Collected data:
BEGIN

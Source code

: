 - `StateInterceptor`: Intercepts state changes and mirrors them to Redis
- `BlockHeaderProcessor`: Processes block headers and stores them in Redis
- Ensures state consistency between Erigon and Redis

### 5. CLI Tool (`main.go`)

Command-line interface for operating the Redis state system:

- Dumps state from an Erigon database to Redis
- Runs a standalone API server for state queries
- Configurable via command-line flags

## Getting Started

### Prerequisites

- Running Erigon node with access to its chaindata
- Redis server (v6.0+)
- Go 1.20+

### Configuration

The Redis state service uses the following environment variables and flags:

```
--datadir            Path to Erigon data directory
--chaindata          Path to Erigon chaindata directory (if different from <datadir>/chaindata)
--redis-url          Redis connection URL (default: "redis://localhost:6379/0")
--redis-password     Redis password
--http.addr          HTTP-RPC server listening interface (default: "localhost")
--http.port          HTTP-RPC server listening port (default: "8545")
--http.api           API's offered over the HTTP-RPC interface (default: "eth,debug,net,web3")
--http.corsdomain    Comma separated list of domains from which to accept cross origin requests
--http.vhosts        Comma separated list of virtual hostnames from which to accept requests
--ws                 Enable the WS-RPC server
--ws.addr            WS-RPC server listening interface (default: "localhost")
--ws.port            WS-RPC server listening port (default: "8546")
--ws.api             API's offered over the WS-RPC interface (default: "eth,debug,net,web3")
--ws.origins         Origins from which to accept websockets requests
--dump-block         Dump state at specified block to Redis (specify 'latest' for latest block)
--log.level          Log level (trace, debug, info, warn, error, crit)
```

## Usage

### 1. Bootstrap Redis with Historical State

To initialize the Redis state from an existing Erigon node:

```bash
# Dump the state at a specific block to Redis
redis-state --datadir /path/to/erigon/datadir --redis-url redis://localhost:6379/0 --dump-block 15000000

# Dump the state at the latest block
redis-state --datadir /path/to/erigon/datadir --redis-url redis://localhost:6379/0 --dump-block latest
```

END

The lines you return should be those above that contain the word "debug", every one of them.

--http.api           API's offered over the HTTP-RPC interface (default: "eth,debug,net,web3")
--ws.api             API's offered over the WS-RPC interface (default: "eth,debug,net,web3")
--log.level          Log level (trace, debug, info, warn, error, crit)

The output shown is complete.